About this exercise
Word for word, return the lines below from the first through the line that has "### Service Opportunity", dropping the pictures.

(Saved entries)
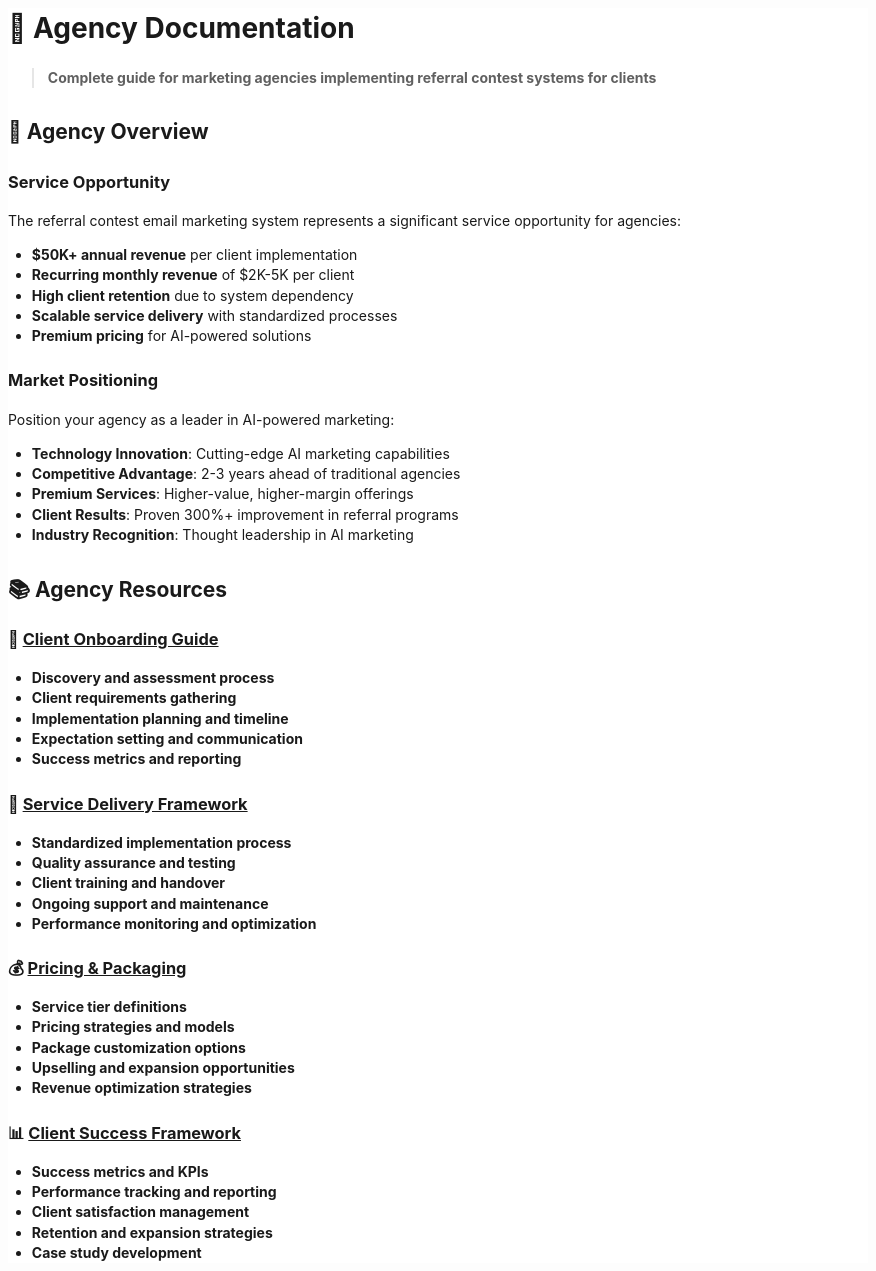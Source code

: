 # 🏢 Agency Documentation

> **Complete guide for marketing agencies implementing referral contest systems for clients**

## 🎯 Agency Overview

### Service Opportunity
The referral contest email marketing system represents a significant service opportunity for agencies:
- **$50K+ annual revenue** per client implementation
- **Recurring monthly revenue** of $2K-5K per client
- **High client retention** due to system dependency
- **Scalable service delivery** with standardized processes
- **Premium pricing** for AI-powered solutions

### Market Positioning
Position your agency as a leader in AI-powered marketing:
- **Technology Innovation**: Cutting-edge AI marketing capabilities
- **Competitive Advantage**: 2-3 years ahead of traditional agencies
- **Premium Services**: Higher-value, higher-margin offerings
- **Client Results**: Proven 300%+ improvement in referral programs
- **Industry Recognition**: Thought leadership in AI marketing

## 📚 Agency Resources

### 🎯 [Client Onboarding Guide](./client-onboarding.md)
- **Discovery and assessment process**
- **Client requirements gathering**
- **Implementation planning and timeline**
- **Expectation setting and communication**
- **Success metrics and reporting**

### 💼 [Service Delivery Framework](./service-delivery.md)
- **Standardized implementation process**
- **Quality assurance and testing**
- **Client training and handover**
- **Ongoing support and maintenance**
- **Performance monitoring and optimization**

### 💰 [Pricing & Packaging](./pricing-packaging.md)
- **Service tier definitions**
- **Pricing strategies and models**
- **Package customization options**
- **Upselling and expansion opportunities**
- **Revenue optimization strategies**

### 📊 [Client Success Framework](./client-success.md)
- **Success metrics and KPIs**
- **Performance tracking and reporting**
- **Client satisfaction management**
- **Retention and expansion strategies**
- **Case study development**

Response
Source code

: # 🏢 Agency Documentation

> **Complete guide for marketing agencies implementing referral contest systems for clients**

## 🎯 Agency Overview

### Service Opportunity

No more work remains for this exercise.